Her monthly premiums were $420, but now they are $540. As jolting as the 29-percent premium increase was, she would have gladly accepted an even higher premium to stay in the HMO and avoid deductibles.

“Every single person I’ve talked to who had the HMO said they would have paid more,” she said.

The HMO plan was popular, with two of every five people covered by the State Health Benefit Plan were enrolled in the HMO. Its premiums have been climbing, and Cline only paid $147 per month for it in 2007.

By 2011, the HMO as well as the HRA and a high-deductible health plan, together were headed toward an $800 million deficit.

That prompted a quest for alternatives by the board of gubernatorial appointees overseeing the Department of Community Health that runs the program.

When the board voted last August to eliminate the HMO option, it did because state employees and teachers were crying out for relief from soaring premiums at a time when their pay was frozen, according to Lisa Marie Shekell, the department’s communications director.

“One of the things that we had continuously heard from our members — particularly as they had furloughs and no pay raises — and the board was figuring, how can we respond to people asking how can you contain my premium level or maintain it,” she said.

For Melissa McCoy, a 34-year-old English teacher who’s suffered from malignant hypertension since her teens, the annual cost of just one of the many drugs she has to take would satisfy her yearly maximum out-of-pocket expense.

“I understand the concept of coinsurance.
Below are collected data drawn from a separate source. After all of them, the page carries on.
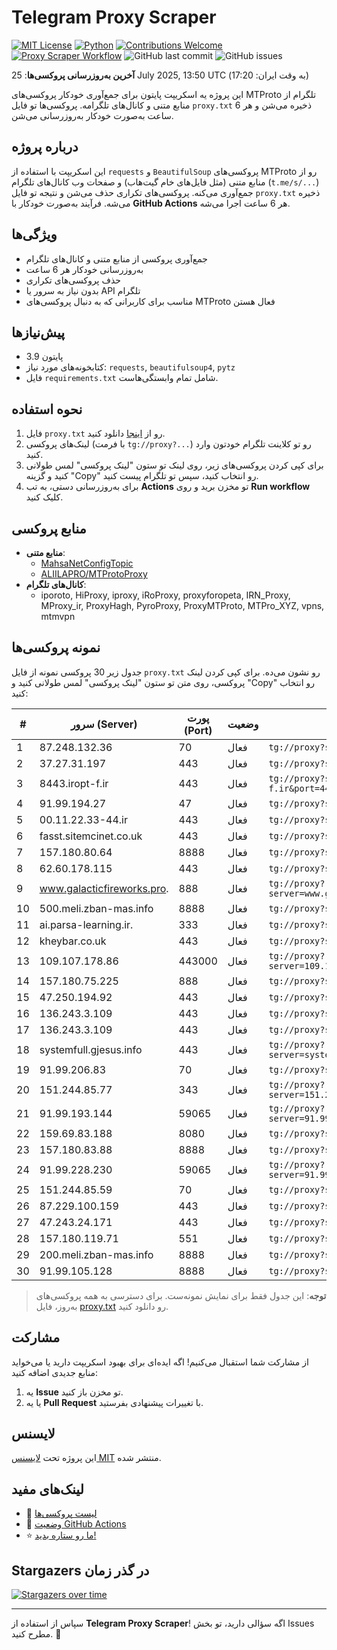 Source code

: # Telegram Proxy Scraper

[![MIT License](https://img.shields.io/badge/license-MIT-blue.svg)](https://opensource.org/licenses/MIT)
[![Python](https://img.shields.io/badge/python-3.9-blue)](https://www.python.org/downloads/)
[![Contributions Welcome](https://img.shields.io/badge/contributions-welcome-brightgreen.svg?style=flat)](https://github.com/tinde29/telegram-proxy-scraper/issues)
[![Proxy Scraper Workflow](https://github.com/tinde29/telegram-proxy-scraper/actions/workflows/scraper.yml/badge.svg)](https://github.com/tinde29/telegram-proxy-scraper/actions/workflows/scraper.yml)
![GitHub last commit](https://img.shields.io/github/last-commit/tinde29/telegram-proxy-scraper)
![GitHub issues](https://img.shields.io/github/issues/tinde29/telegram-proxy-scraper)

**آخرین به‌روزرسانی پروکسی‌ها**: 25 July 2025, 13:50 UTC (به وقت ایران: 17:20)

این پروژه یه اسکریپت پایتون برای جمع‌آوری خودکار پروکسی‌های MTProto تلگرام از منابع متنی و کانال‌های تلگرامه. پروکسی‌ها تو فایل `proxy.txt` ذخیره می‌شن و هر 6 ساعت به‌صورت خودکار به‌روزرسانی می‌شن.

## درباره پروژه

این اسکریپت با استفاده از `requests` و `BeautifulSoup` پروکسی‌های MTProto رو از منابع متنی (مثل فایل‌های خام گیت‌هاب) و صفحات وب کانال‌های تلگرام (`t.me/s/...`) جمع‌آوری می‌کنه. پروکسی‌های تکراری حذف می‌شن و نتیجه تو فایل `proxy.txt` ذخیره می‌شه. فرآیند به‌صورت خودکار با **GitHub Actions** هر 6 ساعت اجرا می‌شه.

## ویژگی‌ها
- جمع‌آوری پروکسی از منابع متنی و کانال‌های تلگرام
- به‌روزرسانی خودکار هر 6 ساعت
- حذف پروکسی‌های تکراری
- بدون نیاز به سرور یا API تلگرام
- مناسب برای کاربرانی که به دنبال پروکسی‌های MTProto فعال هستن

## پیش‌نیازها
- پایتون 3.9
- کتابخونه‌های مورد نیاز: `requests`, `beautifulsoup4`, `pytz`
- فایل `requirements.txt` شامل تمام وابستگی‌هاست.

## نحوه استفاده
1. فایل `proxy.txt` رو از [اینجا](proxy.txt) دانلود کنید.
2. لینک‌های پروکسی (با فرمت `tg://proxy?...`) رو تو کلاینت تلگرام خودتون وارد کنید.
3. برای کپی کردن پروکسی‌های زیر، روی لینک تو ستون "لینک پروکسی" لمس طولانی کنید و گزینه "Copy" رو انتخاب کنید، سپس تو تلگرام پیست کنید.
4. برای به‌روزرسانی دستی، به تب **Actions** تو مخزن برید و روی **Run workflow** کلیک کنید.

## منابع پروکسی
- **منابع متنی**:
  - [MahsaNetConfigTopic](https://raw.githubusercontent.com/MahsaNetConfigTopic/proxy/main/proxies.txt)
  - [ALIILAPRO/MTProtoProxy](https://raw.githubusercontent.com/ALIILAPRO/MTProtoProxy/main/proxy-list.txt)
- **کانال‌های تلگرام**:
  - iporoto, HiProxy, iproxy, iRoProxy, proxyforopeta, IRN_Proxy, MProxy_ir, ProxyHagh, PyroProxy, ProxyMTProto, MTPro_XYZ, vpns, mtmvpn

## نمونه پروکسی‌ها
جدول زیر 30 پروکسی نمونه از فایل `proxy.txt` رو نشون می‌ده. برای کپی کردن لینک پروکسی، روی متن تو ستون "لینک پروکسی" لمس طولانی کنید و "Copy" رو انتخاب کنید:

| #  | سرور (Server)       | پورت (Port) | وضعیت     | لینک پروکسی                     |
|----|---------------------|-------------|-----------|---------------------------------|
| 1 | 87.248.132.36 | 70 | فعال | `tg://proxy?server=87.248.132.36&port=70&secret=eed77db43ee3721f0fcb40a4ff63b5cd276D656469612E737465616D706F77657265642E636F6D` |
| 2 | 37.27.31.197 | 443 | فعال | `tg://proxy?server=37.27.31.197&port=443&secret=7gAA8A8Pd1VV____9QBuLmltZWRpYS5zdGVhbXBvd2VyZWQuY29t` |
| 3 | 8443.iropt-f.ir | 443 | فعال | `tg://proxy?server=8443.iropt-f.ir&port=443&secret=eed77db43ee3721f0fcb40a4ff63b5cd276D656469612E737465616D706F77657265642E636F6D` |
| 4 | 91.99.194.27 | 47 | فعال | `tg://proxy?server=91.99.194.27&port=47&secret=7gAA8A8Pd1VV____9QBtLmlfbWVkaWEuc3RlYW0tcG93ZXJlZF8)__` |
| 5 | 00.11.22.33-44.ir | 443 | فعال | `tg://proxy?server=00.11.22.33-44.ir&port=443&secret=7gAA8A8Pd1VV____9QBuLmltZWRpYS5zdGVhbXBvd2VyZWQuY29t` |
| 6 | fasst.sitemcinet.co.uk | 443 | فعال | `tg://proxy?server=fasst.sitemcinet.co.uk&port=443&secret=7gAA8A8Pd1VV____9QBuLmltZWRpYS5zdGVhbXBvd2VyZWQuY29t)__` |
| 7 | 157.180.80.64 | 8888 | فعال | `tg://proxy?server=157.180.80.64&port=8888&secret=FgMBAgABAAH8AwOG4kw63Q` |
| 8 | 62.60.178.115 | 443 | فعال | `tg://proxy?server=62.60.178.115&port=443&secret=1603010200010001fc030386e24c3add` |
| 9 | www.galacticfireworks.pro. | 888 | فعال | `tg://proxy?server=www.galacticfireworks.pro.&port=888&secret=ee0c30628212cbbd7ac519130205525d1569612e737465616d706f77657265642e636f6d)__` |
| 10 | 500.meli.zban-mas.info | 8888 | فعال | `tg://proxy?server=500.meli.zban-mas.info&port=8888&secret=7gAA8A8Pd1VV____9QBuLmltZWRpYS5zdGVhbXBvd2VyZWQuY29t` |
| 11 | ai.parsa-learning.ir. | 333 | فعال | `tg://proxy?server=ai.parsa-learning.ir.&port=333&secret=7hAQEP8PSAZT____9QBuLmlpYS5zdGVhbXBvd2VyZWQuY29t` |
| 12 | kheybar.co.uk | 443 | فعال | `tg://proxy?server=kheybar.co.uk&port=443&secret=7gAA8A8Pd1VV____9QBuLmltZWRpYS5zdGVhbXBvd2VyZWQuY29t` |
| 13 | 109.107.178.86 | 443000 | فعال | `tg://proxy?server=109.107.178.86&port=443000&secret=7hYDAQIAAQAH8AMDhuJMOt1tZWRpYS5zdGVhbXBvd2VyZWQuY29tbWVkaWEuc3RlYW1wb3dlcmVkLmNvbQ` |
| 14 | 157.180.75.225 | 888 | فعال | `tg://proxy?server=157.180.75.225&port=888&secret=eeNEgYdJvXrFGRMCIMJdCQ` |
| 15 | 47.250.194.92 | 443 | فعال | `tg://proxy?server=47.250.194.92&port=443&secret=ee3334dae07eee5a41de9d17eb514e4f3e617a7572652e6d6963726f736f66742e636f6d` |
| 16 | 136.243.3.109 | 443 | فعال | `tg://proxy?server=136.243.3.109&port=443&secret=FgMBAgABAAH8AwOG4kw63Q` |
| 17 | 136.243.3.109 | 443 | فعال | `tg://proxy?server=136.243.3.109&port=443&secret=1603010200010001fc030386e24c3add` |
| 18 | systemfull.gjesus.info | 443 | فعال | `tg://proxy?server=systemfull.gjesus.info&port=443&secret=ee1603010200010001fc030386e24c3add6d656469612e737465616d706f77657265642e636f6d` |
| 19 | 91.99.206.83 | 70 | فعال | `tg://proxy?server=91.99.206.83&port=70&secret=7gAA8A8Pd1VV____9QBuLmktLXcuZ28tLS0=` |
| 20 | 151.244.85.77 | 343 | فعال | `tg://proxy?server=151.244.85.77&port=343&secret=eed77db43ee3721f0fcb40a4ff63b5cd276D656469612E737465616D706F77657265642E636F6D` |
| 21 | 91.99.193.144 | 59065 | فعال | `tg://proxy?server=91.99.193.144&port=59065&secret=eed77db43ee3721f0fcb40a4ff63b5cd276D656469612E737465616D706F77657265642E636F6D` |
| 22 | 159.69.83.188 | 8080 | فعال | `tg://proxy?server=159.69.83.188&port=8080&secret=7gggggggggggggg______-4tdy5nby0=)__` |
| 23 | 157.180.83.88 | 8888 | فعال | `tg://proxy?server=157.180.83.88&port=8888&secret=FgMBAgABAAH8AwOG4kw63Q` |
| 24 | 91.99.228.230 | 59065 | فعال | `tg://proxy?server=91.99.228.230&port=59065&secret=eed77db43ee3721f0fcb40a4ff63b5cd276D656469612E737465616D706F77657265642E636F6D` |
| 25 | 151.244.85.59 | 70 | فعال | `tg://proxy?server=151.244.85.59&port=70&secret=ee0000f00f0f775555fffffff5006e2e696D656469612E737465616D706F77657265642E636F6D` |
| 26 | 87.229.100.159 | 443 | فعال | `tg://proxy?server=87.229.100.159&port=443&secret=7gAA8A8Pd1VV____9QBuLmltZWRpYS5zdGVhbXBvd2VyZWQuY29t` |
| 27 | 47.243.24.171 | 443 | فعال | `tg://proxy?server=47.243.24.171&port=443&secret=ee25dd09dee50fc4772bd314daee220eaf617a7572652e6d6963726f736f66742e636f6d` |
| 28 | 157.180.119.71 | 551 | فعال | `tg://proxy?server=157.180.119.71&port=551&secret=eeNEgYdJvXrFGRMCIMJdCQ` |
| 29 | 200.meli.zban-mas.info | 8888 | فعال | `tg://proxy?server=200.meli.zban-mas.info&port=8888&secret=7gAA8A8Pd1VV____9QBuLmltZWRpYS5zdGVhbXBvd2VyZWQuY29t` |
| 30 | 91.99.105.128 | 8888 | فعال | `tg://proxy?server=91.99.105.128&port=8888&secret=7gAA8A8Pd1VV` |


> **توجه**: این جدول فقط برای نمایش نمونه‌ست. برای دسترسی به همه پروکسی‌های به‌روز، فایل [proxy.txt](proxy.txt) رو دانلود کنید.

## مشارکت
از مشارکت شما استقبال می‌کنیم! اگه ایده‌ای برای بهبود اسکریپت دارید یا می‌خواید منابع جدیدی اضافه کنید:
1. یه **Issue** تو مخزن باز کنید.
2. یا یه **Pull Request** با تغییرات پیشنهادی بفرستید.

## لایسنس
این پروژه تحت [لایسنس MIT](LICENSE) منتشر شده.

## لینک‌های مفید
- 📄 [لیست پروکسی‌ها](proxy.txt)
- 🚀 [وضعیت GitHub Actions](https://github.com/tinde29/telegram-proxy-scraper/actions)
- ⭐ [ما رو ستاره بدید!](https://github.com/tinde29/telegram-proxy-scraper)

## Stargazers در گذر زمان
[![Stargazers over time](https://starchart.cc/tinde29/telegram-proxy-scraper.svg?variant=adaptive)](https://starchart.cc/tinde29/telegram-proxy-scraper)

---

سپاس از استفاده از **Telegram Proxy Scraper**! اگه سؤالی دارید، تو بخش Issues مطرح کنید. 🌟
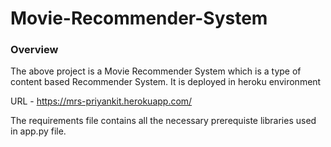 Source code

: # Movie-Recommender-System

### Overview

The above project is a Movie Recommender System which is a type of content based Recommender System.
It is deployed in heroku environment

URL - https://mrs-priyankit.herokuapp.com/

The requirements file contains all the necessary prerequiste libraries used in app.py file.
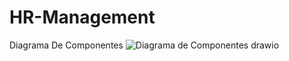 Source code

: # HR-Management
Diagrama De Componentes
![Diagrama de Componentes drawio](https://github.com/Sebasea/HR-Management/assets/94433515/001a8e9a-c27e-4d8c-8d14-807580144a6a)
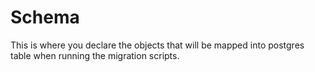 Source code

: # Schema

This is where you declare the objects that will be mapped into postgres table when running the migration scripts.
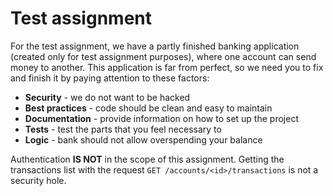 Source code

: # Test assignment

For the test assignment, we have a partly finished banking application (created only for test assignment purposes), where one account can send money to another.
This application is far from perfect, so we need you to fix and finish it by paying attention to these factors:
 * **Security** - we do not want to be hacked
 * **Best practices** - code should be clean and easy to maintain
 * **Documentation** - provide information on how to set up the project
 * **Tests** - test the parts that you feel necessary to
 * **Logic** - bank should not allow overspending your balance

Authentication **IS NOT** in the scope of this assignment. Getting the transactions list with the request `GET /accounts/<id>/transactions` is not a security hole. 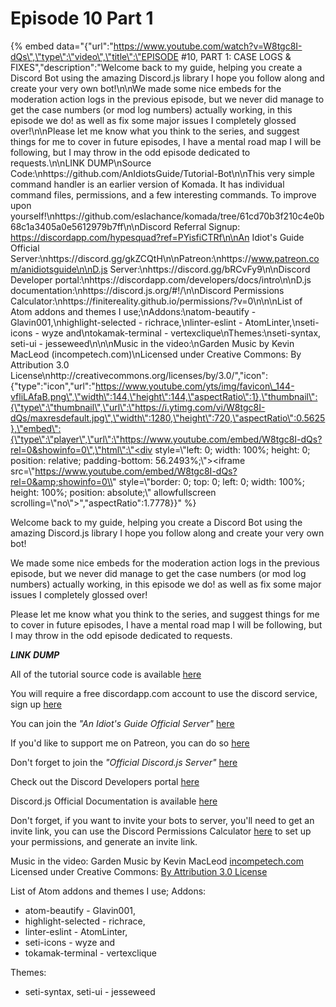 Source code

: # Episode 10 Part 1

{% embed data="{\"url\":\"https://www.youtube.com/watch?v=W8tgc8I-dQs\",\"type\":\"video\",\"title\":\"EPISODE \#10, PART 1: CASE LOGS & FIXES\",\"description\":\"Welcome back to my guide, helping you create a Discord Bot using the amazing Discord.js library I hope you follow along and create your very own bot!\n\nWe made some nice embeds for the moderation action logs in the previous episode, but we never did manage to get the case numbers \(or mod log numbers\) actually working, in this episode we do! as well as fix some major issues I completely glossed over!\n\nPlease let me know what you think to the series, and suggest things for me to cover in future episodes, I have a mental road map I will be following, but I may throw in the odd episode dedicated to requests.\n\nLINK DUMP\nSource Code:\nhttps://github.com/AnIdiotsGuide/Tutorial-Bot\n\nThis very simple command handler is an earlier version of Komada. It has individual command files, permissions, and a few interesting commands. To improve upon yourself!\nhttps://github.com/eslachance/komada/tree/61cd70b3f210c4e0b68c1a3405a0e5612979b7ff\n\nDiscord Referral Signup: https://discordapp.com/hypesquad?ref=PYisfiCTRf\n\nAn Idiot\'s Guide Official Server:\nhttps://discord.gg/gkZCQtH\n\nPatreon:\nhttps://www.patreon.com/anidiotsguide\n\nD.js Server:\nhttps://discord.gg/bRCvFy9\n\nDiscord Developer portal:\nhttps://discordapp.com/developers/docs/intro\n\nD.js documentation:\nhttps://discord.js.org/\#!/\n\nDiscord Permissions Calculator:\nhttps://finitereality.github.io/permissions/?v=0\n\n\nList of Atom addons and themes I use;\nAddons:\natom-beautify - Glavin001,\nhighlight-selected - richrace,\nlinter-eslint - AtomLinter,\nseti-icons - wyze and\ntokamak-terminal - vertexclique\nThemes:\nseti-syntax, seti-ui - jesseweed\n\n\nMusic in the video:\nGarden Music by Kevin MacLeod \(incompetech.com\)\nLicensed under Creative Commons: By Attribution 3.0 License\nhttp://creativecommons.org/licenses/by/3.0/\",\"icon\":{\"type\":\"icon\",\"url\":\"https://www.youtube.com/yts/img/favicon\_144-vfliLAfaB.png\",\"width\":144,\"height\":144,\"aspectRatio\":1},\"thumbnail\":{\"type\":\"thumbnail\",\"url\":\"https://i.ytimg.com/vi/W8tgc8I-dQs/maxresdefault.jpg\",\"width\":1280,\"height\":720,\"aspectRatio\":0.5625},\"embed\":{\"type\":\"player\",\"url\":\"https://www.youtube.com/embed/W8tgc8I-dQs?rel=0&showinfo=0\",\"html\":\"<div style=\\"left: 0; width: 100%; height: 0; position: relative; padding-bottom: 56.2493%;\\"><iframe src=\\"https://www.youtube.com/embed/W8tgc8I-dQs?rel=0&amp;showinfo=0\\" style=\\"border: 0; top: 0; left: 0; width: 100%; height: 100%; position: absolute;\\" allowfullscreen scrolling=\\"no\\"></iframe></div>\",\"aspectRatio\":1.7778}}" %}

Welcome back to my guide, helping you create a Discord Bot using the amazing Discord.js library I hope you follow along and create your very own bot!

We made some nice embeds for the moderation action logs in the previous episode, but we never did manage to get the case numbers \(or mod log numbers\) actually working, in this episode we do! as well as fix some major issues I completely glossed over!

Please let me know what you think to the series, and suggest things for me to cover in future episodes, I have a mental road map I will be following, but I may throw in the odd episode dedicated to requests.

_**LINK DUMP**_

All of the tutorial source code is available [here](https://github.com/AnIdiotsGuide/Tutorial-Bot)

You will require a free discordapp.com account to use the discord service, sign up [here](https://discordapp.com/hypesquad?ref=PYisfiCTRf)

You can join the _"An Idiot's Guide Official Server"_ [here](https://discord.gg/gkZCQtH)

If you'd like to support me on Patreon, you can do so [here](https://www.patreon.com/anidiotsguide)

Don't forget to join the _"Official Discord.js Server"_ [here](https://discord.gg/bRCvFy9)

Check out the Discord Developers portal [here](https://discordapp.com/developers/docs/intro)

Discord.js Official Documentation is available [here](https://discord.js.org/#!/)

Don't forget, if you want to invite your bots to server, you'll need to get an invite link, you can use the Discord Permissions Calculator [here](https://finitereality.github.io/permissions/?v=0) to set up your permissions, and generate an invite link.

Music in the video: Garden Music by Kevin MacLeod [incompetech.com](https://github.com/AnIdiotsGuide/discordjs-bot-guide/tree/6d360a9eb88ca7eab83f6534bc0e042809aec1d2/video-guides/incompetech.com) Licensed under Creative Commons: [By Attribution 3.0 License](http://creativecommons.org/licenses/by/3.0/)

List of Atom addons and themes I use; Addons:

* atom-beautify - Glavin001,
* highlight-selected - richrace,
* linter-eslint - AtomLinter,
* seti-icons - wyze and
* tokamak-terminal - vertexclique

Themes:

* seti-syntax, seti-ui - jesseweed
But what I do not understand is how a teacher in the state of Georgia is supposed to have $1,100 to spend on a stress test/echocardiogram in February,” she wrote to the editors of the Savannah Morning News.

As for the governor, he was quoted in the Atlanta Journal-Constitution pointing the finger at the insurance administrator that lost the business to Blue Cross, United Healthcare which is suing the state over it.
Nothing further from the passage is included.